Work required — Every entry in the data is to be written out exactly; no picture belongs in the copy.

Data in this exercise —
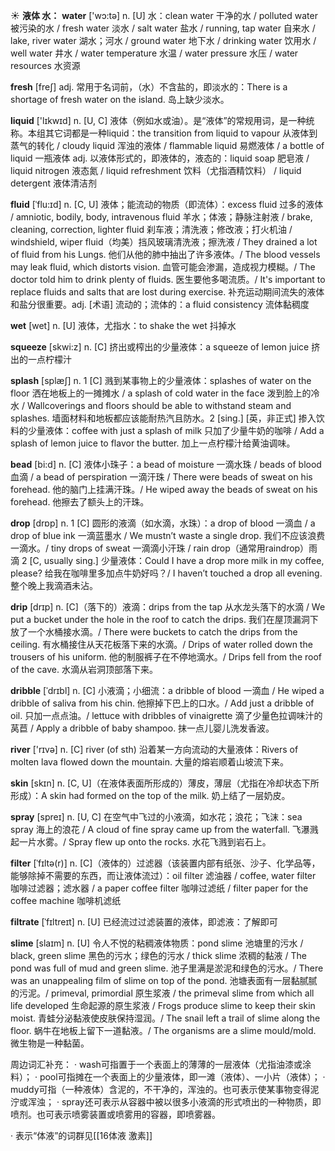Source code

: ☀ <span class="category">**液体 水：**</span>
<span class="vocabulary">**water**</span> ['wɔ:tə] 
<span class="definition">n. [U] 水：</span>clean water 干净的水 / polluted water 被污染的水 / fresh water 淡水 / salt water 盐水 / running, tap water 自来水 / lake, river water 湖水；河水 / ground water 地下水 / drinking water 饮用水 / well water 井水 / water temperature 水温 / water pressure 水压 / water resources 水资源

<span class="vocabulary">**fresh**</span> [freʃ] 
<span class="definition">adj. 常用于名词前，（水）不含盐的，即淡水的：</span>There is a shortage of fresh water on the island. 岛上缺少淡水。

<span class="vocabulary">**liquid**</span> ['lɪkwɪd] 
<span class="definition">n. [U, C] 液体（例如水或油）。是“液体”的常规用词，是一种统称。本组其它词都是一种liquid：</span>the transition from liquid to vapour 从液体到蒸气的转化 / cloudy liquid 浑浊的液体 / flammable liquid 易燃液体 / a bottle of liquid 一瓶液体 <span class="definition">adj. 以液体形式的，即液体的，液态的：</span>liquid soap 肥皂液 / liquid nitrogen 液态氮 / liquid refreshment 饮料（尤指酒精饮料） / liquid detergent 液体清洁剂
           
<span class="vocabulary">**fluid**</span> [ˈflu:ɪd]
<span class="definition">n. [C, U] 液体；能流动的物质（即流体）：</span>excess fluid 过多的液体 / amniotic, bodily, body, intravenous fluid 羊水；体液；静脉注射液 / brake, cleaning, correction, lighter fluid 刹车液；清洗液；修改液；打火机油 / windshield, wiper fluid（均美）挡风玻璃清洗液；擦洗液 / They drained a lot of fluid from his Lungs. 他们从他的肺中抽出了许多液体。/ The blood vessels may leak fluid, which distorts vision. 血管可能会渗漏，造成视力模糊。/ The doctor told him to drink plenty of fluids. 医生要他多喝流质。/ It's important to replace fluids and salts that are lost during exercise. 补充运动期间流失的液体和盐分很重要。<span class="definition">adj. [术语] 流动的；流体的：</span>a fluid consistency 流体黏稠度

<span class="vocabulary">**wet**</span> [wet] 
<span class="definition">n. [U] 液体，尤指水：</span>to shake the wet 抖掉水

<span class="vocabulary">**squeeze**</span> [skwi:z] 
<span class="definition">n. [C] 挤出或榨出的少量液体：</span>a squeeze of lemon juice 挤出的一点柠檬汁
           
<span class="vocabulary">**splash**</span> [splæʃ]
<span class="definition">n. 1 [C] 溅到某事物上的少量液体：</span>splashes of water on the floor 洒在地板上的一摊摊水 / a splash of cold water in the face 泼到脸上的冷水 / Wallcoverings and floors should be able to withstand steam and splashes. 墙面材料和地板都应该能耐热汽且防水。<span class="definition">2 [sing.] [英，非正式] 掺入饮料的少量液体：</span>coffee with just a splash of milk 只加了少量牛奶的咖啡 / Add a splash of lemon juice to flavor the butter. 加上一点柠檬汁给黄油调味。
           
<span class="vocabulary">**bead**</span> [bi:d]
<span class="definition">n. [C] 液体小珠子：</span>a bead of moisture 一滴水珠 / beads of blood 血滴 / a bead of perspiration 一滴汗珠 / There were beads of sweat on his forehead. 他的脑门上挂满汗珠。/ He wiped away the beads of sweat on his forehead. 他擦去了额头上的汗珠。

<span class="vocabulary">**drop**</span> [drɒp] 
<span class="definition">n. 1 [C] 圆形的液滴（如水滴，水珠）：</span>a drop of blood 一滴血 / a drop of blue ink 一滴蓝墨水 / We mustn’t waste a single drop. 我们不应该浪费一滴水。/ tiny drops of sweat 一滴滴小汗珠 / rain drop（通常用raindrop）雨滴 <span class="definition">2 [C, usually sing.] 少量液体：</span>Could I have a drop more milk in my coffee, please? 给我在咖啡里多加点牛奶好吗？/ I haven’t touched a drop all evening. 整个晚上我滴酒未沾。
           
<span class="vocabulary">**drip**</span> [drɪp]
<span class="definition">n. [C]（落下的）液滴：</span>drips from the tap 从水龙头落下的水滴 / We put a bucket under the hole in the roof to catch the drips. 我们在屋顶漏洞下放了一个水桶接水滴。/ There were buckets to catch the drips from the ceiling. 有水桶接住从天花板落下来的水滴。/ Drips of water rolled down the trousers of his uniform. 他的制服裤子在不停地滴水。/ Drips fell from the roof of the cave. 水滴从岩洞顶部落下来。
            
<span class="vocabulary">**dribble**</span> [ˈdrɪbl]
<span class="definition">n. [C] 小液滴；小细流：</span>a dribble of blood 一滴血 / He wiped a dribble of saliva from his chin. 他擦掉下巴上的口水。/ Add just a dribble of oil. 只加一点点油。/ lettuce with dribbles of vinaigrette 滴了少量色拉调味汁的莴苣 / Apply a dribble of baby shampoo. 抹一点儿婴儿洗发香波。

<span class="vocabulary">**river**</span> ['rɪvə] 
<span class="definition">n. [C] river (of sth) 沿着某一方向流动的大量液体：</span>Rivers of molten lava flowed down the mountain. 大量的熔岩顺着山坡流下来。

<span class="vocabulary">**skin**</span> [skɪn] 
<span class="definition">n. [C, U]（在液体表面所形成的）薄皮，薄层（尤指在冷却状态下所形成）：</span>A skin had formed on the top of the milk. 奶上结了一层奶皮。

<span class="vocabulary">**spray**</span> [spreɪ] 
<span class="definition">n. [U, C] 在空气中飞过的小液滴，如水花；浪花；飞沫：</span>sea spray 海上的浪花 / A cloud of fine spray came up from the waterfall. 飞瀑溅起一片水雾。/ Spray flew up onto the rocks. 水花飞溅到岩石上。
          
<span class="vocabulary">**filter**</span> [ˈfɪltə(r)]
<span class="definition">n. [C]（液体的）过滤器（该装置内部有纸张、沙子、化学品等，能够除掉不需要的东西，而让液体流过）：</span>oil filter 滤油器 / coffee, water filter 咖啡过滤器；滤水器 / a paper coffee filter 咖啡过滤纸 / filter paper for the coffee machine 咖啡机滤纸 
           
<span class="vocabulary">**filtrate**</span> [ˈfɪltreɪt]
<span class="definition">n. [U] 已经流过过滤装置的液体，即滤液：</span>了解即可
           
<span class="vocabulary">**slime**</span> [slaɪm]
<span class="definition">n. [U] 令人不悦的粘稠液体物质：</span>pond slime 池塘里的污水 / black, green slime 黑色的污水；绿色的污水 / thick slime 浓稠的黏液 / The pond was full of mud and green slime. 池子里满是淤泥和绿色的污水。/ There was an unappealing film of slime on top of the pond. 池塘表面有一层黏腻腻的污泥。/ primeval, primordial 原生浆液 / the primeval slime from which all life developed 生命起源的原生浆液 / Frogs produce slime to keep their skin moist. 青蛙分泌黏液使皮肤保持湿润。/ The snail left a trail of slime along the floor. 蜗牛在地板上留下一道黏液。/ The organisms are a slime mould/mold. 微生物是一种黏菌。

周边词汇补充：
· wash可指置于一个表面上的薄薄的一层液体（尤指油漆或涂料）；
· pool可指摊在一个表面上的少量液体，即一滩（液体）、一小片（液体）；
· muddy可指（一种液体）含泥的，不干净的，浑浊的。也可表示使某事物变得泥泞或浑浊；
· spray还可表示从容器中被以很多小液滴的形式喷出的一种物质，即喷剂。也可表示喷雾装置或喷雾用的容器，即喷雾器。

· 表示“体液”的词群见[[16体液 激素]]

Expected output —
Source code

: ☀ <span class="category">**液体 水：**</span>
<span class="vocabulary">**water**</span> ['wɔ:tə] 
<span class="definition">n. [U] 水：</span>clean water 干净的水 / polluted water 被污染的水 / fresh water 淡水 / salt water 盐水 / running, tap water 自来水 / lake, river water 湖水；河水 / ground water 地下水 / drinking water 饮用水 / well water 井水 / water temperature 水温 / water pressure 水压 / water resources 水资源

<span class="vocabulary">**fresh**</span> [freʃ] 
<span class="definition">adj. 常用于名词前，（水）不含盐的，即淡水的：</span>There is a shortage of fresh water on the island. 岛上缺少淡水。

<span class="vocabulary">**liquid**</span> ['lɪkwɪd] 
<span class="definition">n. [U, C] 液体（例如水或油）。是“液体”的常规用词，是一种统称。本组其它词都是一种liquid：</span>the transition from liquid to vapour 从液体到蒸气的转化 / cloudy liquid 浑浊的液体 / flammable liquid 易燃液体 / a bottle of liquid 一瓶液体 <span class="definition">adj. 以液体形式的，即液体的，液态的：</span>liquid soap 肥皂液 / liquid nitrogen 液态氮 / liquid refreshment 饮料（尤指酒精饮料） / liquid detergent 液体清洁剂
           
<span class="vocabulary">**fluid**</span> [ˈflu:ɪd]
<span class="definition">n. [C, U] 液体；能流动的物质（即流体）：</span>excess fluid 过多的液体 / amniotic, bodily, body, intravenous fluid 羊水；体液；静脉注射液 / brake, cleaning, correction, lighter fluid 刹车液；清洗液；修改液；打火机油 / windshield, wiper fluid（均美）挡风玻璃清洗液；擦洗液 / They drained a lot of fluid from his Lungs. 他们从他的肺中抽出了许多液体。/ The blood vessels may leak fluid, which distorts vision. 血管可能会渗漏，造成视力模糊。/ The doctor told him to drink plenty of fluids. 医生要他多喝流质。/ It's important to replace fluids and salts that are lost during exercise. 补充运动期间流失的液体和盐分很重要。<span class="definition">adj. [术语] 流动的；流体的：</span>a fluid consistency 流体黏稠度

<span class="vocabulary">**wet**</span> [wet] 
<span class="definition">n. [U] 液体，尤指水：</span>to shake the wet 抖掉水

<span class="vocabulary">**squeeze**</span> [skwi:z] 
<span class="definition">n. [C] 挤出或榨出的少量液体：</span>a squeeze of lemon juice 挤出的一点柠檬汁
           
<span class="vocabulary">**splash**</span> [splæʃ]
<span class="definition">n. 1 [C] 溅到某事物上的少量液体：</span>splashes of water on the floor 洒在地板上的一摊摊水 / a splash of cold water in the face 泼到脸上的冷水 / Wallcoverings and floors should be able to withstand steam and splashes. 墙面材料和地板都应该能耐热汽且防水。<span class="definition">2 [sing.] [英，非正式] 掺入饮料的少量液体：</span>coffee with just a splash of milk 只加了少量牛奶的咖啡 / Add a splash of lemon juice to flavor the butter. 加上一点柠檬汁给黄油调味。
           
<span class="vocabulary">**bead**</span> [bi:d]
<span class="definition">n. [C] 液体小珠子：</span>a bead of moisture 一滴水珠 / beads of blood 血滴 / a bead of perspiration 一滴汗珠 / There were beads of sweat on his forehead. 他的脑门上挂满汗珠。/ He wiped away the beads of sweat on his forehead. 他擦去了额头上的汗珠。

<span class="vocabulary">**drop**</span> [drɒp] 
<span class="definition">n. 1 [C] 圆形的液滴（如水滴，水珠）：</span>a drop of blood 一滴血 / a drop of blue ink 一滴蓝墨水 / We mustn’t waste a single drop. 我们不应该浪费一滴水。/ tiny drops of sweat 一滴滴小汗珠 / rain drop（通常用raindrop）雨滴 <span class="definition">2 [C, usually sing.] 少量液体：</span>Could I have a drop more milk in my coffee, please? 给我在咖啡里多加点牛奶好吗？/ I haven’t touched a drop all evening. 整个晚上我滴酒未沾。
           
<span class="vocabulary">**drip**</span> [drɪp]
<span class="definition">n. [C]（落下的）液滴：</span>drips from the tap 从水龙头落下的水滴 / We put a bucket under the hole in the roof to catch the drips. 我们在屋顶漏洞下放了一个水桶接水滴。/ There were buckets to catch the drips from the ceiling. 有水桶接住从天花板落下来的水滴。/ Drips of water rolled down the trousers of his uniform. 他的制服裤子在不停地滴水。/ Drips fell from the roof of the cave. 水滴从岩洞顶部落下来。
            
<span class="vocabulary">**dribble**</span> [ˈdrɪbl]
<span class="definition">n. [C] 小液滴；小细流：</span>a dribble of blood 一滴血 / He wiped a dribble of saliva from his chin. 他擦掉下巴上的口水。/ Add just a dribble of oil. 只加一点点油。/ lettuce with dribbles of vinaigrette 滴了少量色拉调味汁的莴苣 / Apply a dribble of baby shampoo. 抹一点儿婴儿洗发香波。

<span class="vocabulary">**river**</span> ['rɪvə] 
<span class="definition">n. [C] river (of sth) 沿着某一方向流动的大量液体：</span>Rivers of molten lava flowed down the mountain. 大量的熔岩顺着山坡流下来。

<span class="vocabulary">**skin**</span> [skɪn] 
<span class="definition">n. [C, U]（在液体表面所形成的）薄皮，薄层（尤指在冷却状态下所形成）：</span>A skin had formed on the top of the milk. 奶上结了一层奶皮。

<span class="vocabulary">**spray**</span> [spreɪ] 
<span class="definition">n. [U, C] 在空气中飞过的小液滴，如水花；浪花；飞沫：</span>sea spray 海上的浪花 / A cloud of fine spray came up from the waterfall. 飞瀑溅起一片水雾。/ Spray flew up onto the rocks. 水花飞溅到岩石上。
          
<span class="vocabulary">**filter**</span> [ˈfɪltə(r)]
<span class="definition">n. [C]（液体的）过滤器（该装置内部有纸张、沙子、化学品等，能够除掉不需要的东西，而让液体流过）：</span>oil filter 滤油器 / coffee, water filter 咖啡过滤器；滤水器 / a paper coffee filter 咖啡过滤纸 / filter paper for the coffee machine 咖啡机滤纸 
           
<span class="vocabulary">**filtrate**</span> [ˈfɪltreɪt]
<span class="definition">n. [U] 已经流过过滤装置的液体，即滤液：</span>了解即可
           
<span class="vocabulary">**slime**</span> [slaɪm]
<span class="definition">n. [U] 令人不悦的粘稠液体物质：</span>pond slime 池塘里的污水 / black, green slime 黑色的污水；绿色的污水 / thick slime 浓稠的黏液 / The pond was full of mud and green slime. 池子里满是淤泥和绿色的污水。/ There was an unappealing film of slime on top of the pond. 池塘表面有一层黏腻腻的污泥。/ primeval, primordial 原生浆液 / the primeval slime from which all life developed 生命起源的原生浆液 / Frogs produce slime to keep their skin moist. 青蛙分泌黏液使皮肤保持湿润。/ The snail left a trail of slime along the floor. 蜗牛在地板上留下一道黏液。/ The organisms are a slime mould/mold. 微生物是一种黏菌。

周边词汇补充：
· wash可指置于一个表面上的薄薄的一层液体（尤指油漆或涂料）；
· pool可指摊在一个表面上的少量液体，即一滩（液体）、一小片（液体）；
· muddy可指（一种液体）含泥的，不干净的，浑浊的。也可表示使某事物变得泥泞或浑浊；
· spray还可表示从容器中被以很多小液滴的形式喷出的一种物质，即喷剂。也可表示喷雾装置或喷雾用的容器，即喷雾器。

· 表示“体液”的词群见[[16体液 激素]]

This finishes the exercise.